While he wasn’t able to speak specifically to those claims, Brooks said taking the position to facilitate the training of vaccinated individuals at the moment has been permitted by the legal services division.
“For those persons who are saying, ‘I don’t feel comfortable being vaccinated,’ or ‘I don’t want to be vaccinated,’ what that means is that we have to take the position that we respect your right to not be vaccinated. However, respect our imperatives that we are facing as a constabulary and as a nation,” he said.
“What we are saying is, ‘We cannot train you face-to-face at this time in this context of a pandemic. When the nation has reached herd immunity, when the constabulary has reached herd immunity, then we can return you to training.’ But, right now, we’re going to say to you that ‘We’re going to have to send you home and take the people who are in the long line saying, ‘What about me? I am willing to be vaccinated.’ ‘ We need to take those people and train them,” Brooks added.
“There is a backlog of people who have been waiting for their chance to become members of the constabulary. It’s their dream, and they are more than willing. I don’t see any other way that the science and good reasoning would allow.”
And, if willing, Brooks said the JCF will make arrangements for recruits to get vaccinated.
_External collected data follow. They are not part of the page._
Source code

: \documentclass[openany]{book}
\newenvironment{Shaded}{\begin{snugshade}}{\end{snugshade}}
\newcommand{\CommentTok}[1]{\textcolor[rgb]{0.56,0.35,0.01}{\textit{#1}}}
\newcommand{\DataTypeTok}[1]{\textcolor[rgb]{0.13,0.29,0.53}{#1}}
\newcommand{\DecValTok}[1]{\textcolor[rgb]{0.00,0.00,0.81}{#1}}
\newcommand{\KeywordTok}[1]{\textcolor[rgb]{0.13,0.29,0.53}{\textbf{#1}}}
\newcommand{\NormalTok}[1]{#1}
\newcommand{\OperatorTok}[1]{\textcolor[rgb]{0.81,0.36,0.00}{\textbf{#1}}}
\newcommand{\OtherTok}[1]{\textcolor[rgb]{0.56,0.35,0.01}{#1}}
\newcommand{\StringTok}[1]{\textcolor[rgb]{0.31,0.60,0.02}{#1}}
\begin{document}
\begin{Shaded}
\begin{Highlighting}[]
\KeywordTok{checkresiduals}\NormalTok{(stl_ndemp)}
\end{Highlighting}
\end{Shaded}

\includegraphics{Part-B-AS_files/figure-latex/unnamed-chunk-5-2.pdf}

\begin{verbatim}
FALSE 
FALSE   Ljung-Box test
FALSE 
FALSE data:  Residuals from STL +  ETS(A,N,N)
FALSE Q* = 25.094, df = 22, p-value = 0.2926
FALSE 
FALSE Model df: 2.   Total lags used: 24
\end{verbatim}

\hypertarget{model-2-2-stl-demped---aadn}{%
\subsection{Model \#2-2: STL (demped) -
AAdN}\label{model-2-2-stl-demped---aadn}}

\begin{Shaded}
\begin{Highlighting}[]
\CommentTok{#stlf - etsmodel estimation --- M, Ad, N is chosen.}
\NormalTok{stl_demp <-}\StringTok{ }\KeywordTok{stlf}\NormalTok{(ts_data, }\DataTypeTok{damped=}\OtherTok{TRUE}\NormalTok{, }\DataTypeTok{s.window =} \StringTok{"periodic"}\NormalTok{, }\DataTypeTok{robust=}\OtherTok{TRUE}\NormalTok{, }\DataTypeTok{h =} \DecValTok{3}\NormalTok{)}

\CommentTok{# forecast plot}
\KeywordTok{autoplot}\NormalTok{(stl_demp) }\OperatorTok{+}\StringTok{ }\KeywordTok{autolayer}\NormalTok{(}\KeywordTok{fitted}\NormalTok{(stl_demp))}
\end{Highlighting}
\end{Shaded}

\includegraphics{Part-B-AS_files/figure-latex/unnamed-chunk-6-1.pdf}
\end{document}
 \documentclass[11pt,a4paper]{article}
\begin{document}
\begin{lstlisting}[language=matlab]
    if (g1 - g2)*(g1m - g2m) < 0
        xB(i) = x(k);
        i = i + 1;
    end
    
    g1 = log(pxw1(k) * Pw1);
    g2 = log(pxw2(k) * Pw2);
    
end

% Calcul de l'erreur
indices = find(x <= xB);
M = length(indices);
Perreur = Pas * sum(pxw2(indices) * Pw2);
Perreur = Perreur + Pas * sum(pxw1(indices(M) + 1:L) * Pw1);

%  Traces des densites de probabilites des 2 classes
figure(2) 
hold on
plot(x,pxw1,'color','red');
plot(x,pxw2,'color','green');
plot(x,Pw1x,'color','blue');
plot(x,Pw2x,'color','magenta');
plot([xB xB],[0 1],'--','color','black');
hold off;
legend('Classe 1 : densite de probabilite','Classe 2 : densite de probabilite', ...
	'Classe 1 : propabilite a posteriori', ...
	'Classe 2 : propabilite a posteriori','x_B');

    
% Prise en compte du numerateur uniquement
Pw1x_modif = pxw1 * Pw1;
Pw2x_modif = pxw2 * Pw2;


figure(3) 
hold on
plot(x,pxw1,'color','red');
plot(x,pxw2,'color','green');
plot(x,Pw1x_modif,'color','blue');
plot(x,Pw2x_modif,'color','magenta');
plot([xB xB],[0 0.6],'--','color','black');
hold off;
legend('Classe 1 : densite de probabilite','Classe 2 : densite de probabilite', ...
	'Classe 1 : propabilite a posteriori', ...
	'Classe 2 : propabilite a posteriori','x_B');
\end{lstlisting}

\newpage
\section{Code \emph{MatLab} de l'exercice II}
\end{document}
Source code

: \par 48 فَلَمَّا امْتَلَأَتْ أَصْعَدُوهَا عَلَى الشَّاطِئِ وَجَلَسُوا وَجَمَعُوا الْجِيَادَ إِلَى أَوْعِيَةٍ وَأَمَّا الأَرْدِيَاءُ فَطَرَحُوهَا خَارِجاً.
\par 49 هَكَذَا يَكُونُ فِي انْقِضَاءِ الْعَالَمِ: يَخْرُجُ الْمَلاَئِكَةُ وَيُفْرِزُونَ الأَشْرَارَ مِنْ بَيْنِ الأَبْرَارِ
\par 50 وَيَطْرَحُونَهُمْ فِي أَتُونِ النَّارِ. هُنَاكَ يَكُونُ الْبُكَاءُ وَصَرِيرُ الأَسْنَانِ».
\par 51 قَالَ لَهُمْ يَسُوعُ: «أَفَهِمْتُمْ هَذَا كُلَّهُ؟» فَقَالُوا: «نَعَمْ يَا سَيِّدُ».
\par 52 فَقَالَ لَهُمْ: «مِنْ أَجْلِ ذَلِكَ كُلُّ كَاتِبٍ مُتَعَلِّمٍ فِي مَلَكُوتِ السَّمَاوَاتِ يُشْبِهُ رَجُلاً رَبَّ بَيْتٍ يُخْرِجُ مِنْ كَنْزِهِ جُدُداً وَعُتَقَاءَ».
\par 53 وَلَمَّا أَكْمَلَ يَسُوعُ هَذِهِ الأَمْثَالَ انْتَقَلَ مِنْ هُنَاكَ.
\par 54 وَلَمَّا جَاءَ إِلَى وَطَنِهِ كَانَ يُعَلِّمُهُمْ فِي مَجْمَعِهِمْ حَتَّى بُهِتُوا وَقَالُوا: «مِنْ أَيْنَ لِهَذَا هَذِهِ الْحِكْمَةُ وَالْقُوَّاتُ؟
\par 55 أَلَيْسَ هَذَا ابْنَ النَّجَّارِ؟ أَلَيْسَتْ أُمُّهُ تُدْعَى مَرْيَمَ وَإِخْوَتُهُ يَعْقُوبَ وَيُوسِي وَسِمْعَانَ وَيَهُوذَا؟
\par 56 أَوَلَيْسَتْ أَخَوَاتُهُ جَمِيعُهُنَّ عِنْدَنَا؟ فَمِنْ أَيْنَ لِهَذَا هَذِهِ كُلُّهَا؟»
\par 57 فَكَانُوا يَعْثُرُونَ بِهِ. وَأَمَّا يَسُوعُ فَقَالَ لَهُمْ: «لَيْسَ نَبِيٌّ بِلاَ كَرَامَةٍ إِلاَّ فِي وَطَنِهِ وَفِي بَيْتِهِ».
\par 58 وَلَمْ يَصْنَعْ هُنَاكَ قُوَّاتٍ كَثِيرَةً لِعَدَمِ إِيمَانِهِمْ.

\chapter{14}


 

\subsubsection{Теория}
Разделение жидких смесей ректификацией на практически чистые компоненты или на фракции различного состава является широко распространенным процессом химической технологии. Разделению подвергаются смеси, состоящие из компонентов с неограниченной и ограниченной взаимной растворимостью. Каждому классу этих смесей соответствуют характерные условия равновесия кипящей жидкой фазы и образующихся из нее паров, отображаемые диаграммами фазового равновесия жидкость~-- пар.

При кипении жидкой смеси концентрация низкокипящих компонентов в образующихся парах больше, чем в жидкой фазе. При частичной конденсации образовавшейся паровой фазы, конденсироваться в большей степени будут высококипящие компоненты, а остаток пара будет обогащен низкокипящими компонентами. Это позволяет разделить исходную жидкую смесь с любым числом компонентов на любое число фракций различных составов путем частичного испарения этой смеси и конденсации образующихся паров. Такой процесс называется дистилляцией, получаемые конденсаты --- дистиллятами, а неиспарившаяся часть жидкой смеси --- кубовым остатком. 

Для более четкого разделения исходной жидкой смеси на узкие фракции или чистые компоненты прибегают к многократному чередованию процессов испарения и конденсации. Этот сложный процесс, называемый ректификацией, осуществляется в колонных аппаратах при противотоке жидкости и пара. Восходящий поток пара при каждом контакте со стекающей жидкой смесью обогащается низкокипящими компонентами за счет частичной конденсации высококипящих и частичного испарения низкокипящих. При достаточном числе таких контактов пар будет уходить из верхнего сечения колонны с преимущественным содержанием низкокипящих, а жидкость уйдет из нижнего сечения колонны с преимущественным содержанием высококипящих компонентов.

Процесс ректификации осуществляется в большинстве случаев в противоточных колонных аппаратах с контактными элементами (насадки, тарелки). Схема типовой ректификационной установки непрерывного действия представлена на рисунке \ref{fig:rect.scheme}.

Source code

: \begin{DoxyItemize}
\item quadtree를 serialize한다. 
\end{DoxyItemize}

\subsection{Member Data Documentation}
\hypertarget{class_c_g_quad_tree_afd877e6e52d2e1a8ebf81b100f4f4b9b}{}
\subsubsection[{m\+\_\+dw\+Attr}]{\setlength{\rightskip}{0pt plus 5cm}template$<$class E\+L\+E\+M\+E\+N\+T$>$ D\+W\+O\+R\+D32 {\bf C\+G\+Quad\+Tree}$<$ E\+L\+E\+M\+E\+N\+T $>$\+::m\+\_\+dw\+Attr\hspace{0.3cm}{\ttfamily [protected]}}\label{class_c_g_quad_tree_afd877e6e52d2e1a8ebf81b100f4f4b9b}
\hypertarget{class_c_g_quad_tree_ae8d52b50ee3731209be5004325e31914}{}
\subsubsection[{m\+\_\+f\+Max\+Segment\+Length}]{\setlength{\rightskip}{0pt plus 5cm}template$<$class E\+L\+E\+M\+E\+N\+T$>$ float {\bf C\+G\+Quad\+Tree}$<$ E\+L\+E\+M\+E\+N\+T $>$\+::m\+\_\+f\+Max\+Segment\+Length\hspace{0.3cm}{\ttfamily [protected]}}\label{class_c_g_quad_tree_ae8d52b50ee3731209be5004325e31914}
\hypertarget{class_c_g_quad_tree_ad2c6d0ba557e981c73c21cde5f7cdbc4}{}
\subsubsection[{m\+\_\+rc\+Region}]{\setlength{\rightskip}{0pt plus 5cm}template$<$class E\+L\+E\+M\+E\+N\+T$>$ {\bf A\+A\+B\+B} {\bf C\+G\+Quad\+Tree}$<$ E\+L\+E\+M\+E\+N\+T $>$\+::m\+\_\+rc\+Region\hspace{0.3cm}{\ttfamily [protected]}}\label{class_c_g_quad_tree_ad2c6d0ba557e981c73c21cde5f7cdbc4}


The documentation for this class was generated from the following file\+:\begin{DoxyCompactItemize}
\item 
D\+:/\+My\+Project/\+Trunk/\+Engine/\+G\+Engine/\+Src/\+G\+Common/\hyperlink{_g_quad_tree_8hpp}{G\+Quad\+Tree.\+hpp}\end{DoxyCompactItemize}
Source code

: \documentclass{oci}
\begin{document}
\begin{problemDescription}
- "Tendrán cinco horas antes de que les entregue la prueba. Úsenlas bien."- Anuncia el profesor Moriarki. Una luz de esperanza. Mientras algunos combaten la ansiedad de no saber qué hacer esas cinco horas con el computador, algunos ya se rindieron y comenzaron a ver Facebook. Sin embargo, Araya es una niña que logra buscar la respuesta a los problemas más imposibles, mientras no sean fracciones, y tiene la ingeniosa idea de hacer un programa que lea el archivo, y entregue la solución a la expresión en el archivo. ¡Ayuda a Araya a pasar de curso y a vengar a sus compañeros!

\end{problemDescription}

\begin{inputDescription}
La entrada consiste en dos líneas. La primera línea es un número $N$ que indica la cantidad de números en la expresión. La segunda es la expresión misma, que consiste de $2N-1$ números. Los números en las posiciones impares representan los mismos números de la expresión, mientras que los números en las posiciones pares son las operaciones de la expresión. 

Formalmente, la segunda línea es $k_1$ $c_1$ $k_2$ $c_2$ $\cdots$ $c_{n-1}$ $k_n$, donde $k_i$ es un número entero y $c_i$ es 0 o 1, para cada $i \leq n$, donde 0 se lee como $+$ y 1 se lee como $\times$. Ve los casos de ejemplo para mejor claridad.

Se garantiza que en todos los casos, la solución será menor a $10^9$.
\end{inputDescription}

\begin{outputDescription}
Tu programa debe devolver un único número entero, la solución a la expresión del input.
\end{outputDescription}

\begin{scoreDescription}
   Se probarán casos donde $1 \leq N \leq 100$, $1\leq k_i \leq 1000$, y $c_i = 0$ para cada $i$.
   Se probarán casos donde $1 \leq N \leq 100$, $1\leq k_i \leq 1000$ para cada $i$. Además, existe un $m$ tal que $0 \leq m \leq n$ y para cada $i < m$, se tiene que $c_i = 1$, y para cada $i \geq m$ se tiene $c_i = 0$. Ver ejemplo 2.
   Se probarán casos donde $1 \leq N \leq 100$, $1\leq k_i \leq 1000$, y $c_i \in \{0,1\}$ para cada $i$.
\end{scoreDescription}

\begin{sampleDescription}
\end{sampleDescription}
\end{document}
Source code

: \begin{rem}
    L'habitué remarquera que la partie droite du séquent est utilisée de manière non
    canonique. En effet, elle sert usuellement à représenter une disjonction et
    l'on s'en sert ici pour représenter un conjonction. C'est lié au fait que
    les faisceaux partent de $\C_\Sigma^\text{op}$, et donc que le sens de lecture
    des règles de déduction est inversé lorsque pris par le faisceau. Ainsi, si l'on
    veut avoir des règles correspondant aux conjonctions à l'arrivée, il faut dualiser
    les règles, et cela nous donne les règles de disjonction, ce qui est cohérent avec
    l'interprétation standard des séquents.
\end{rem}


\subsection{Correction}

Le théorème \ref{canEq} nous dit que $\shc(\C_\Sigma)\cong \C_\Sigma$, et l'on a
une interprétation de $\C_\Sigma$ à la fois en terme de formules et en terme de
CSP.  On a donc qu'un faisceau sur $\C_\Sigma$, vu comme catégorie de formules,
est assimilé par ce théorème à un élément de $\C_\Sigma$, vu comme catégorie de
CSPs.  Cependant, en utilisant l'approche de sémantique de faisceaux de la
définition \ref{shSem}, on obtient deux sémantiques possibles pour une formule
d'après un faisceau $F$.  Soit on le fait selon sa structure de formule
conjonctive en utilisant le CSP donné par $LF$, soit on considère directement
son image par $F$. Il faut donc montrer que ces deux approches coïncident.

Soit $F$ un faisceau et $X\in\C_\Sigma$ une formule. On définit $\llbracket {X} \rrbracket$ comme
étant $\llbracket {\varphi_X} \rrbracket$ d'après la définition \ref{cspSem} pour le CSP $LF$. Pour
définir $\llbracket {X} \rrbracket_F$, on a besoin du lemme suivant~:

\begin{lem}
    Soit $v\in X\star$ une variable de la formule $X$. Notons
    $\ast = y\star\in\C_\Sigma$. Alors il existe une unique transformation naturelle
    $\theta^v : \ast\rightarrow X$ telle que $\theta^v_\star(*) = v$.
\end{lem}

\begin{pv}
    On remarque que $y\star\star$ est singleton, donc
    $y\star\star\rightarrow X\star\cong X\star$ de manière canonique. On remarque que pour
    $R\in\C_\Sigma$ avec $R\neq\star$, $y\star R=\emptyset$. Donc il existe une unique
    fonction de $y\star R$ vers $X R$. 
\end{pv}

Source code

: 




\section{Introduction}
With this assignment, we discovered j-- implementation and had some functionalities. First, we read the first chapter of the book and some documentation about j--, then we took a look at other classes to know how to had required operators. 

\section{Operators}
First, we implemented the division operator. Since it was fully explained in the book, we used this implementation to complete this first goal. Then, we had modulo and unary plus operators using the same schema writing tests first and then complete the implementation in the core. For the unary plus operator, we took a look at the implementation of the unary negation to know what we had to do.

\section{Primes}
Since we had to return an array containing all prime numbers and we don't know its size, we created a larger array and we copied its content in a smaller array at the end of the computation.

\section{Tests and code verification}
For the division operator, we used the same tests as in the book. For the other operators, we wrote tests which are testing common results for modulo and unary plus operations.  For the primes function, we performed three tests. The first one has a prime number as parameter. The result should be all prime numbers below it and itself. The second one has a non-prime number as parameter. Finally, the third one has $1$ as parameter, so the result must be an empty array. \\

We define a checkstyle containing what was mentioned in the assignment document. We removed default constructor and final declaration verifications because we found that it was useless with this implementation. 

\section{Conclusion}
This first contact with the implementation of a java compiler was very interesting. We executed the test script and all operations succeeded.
“We make provisions for persons to be vaccinated. When we were resuming training we constantly sought guidance from the medical services branch of the JCF. They would’ve advised us. When you come in initially you’re a force applicant and then you become a trainee constable. During that process, provisions have been made for persons to be vaccinated and, overwhelmingly, people have taken up that option,” Brooks commented.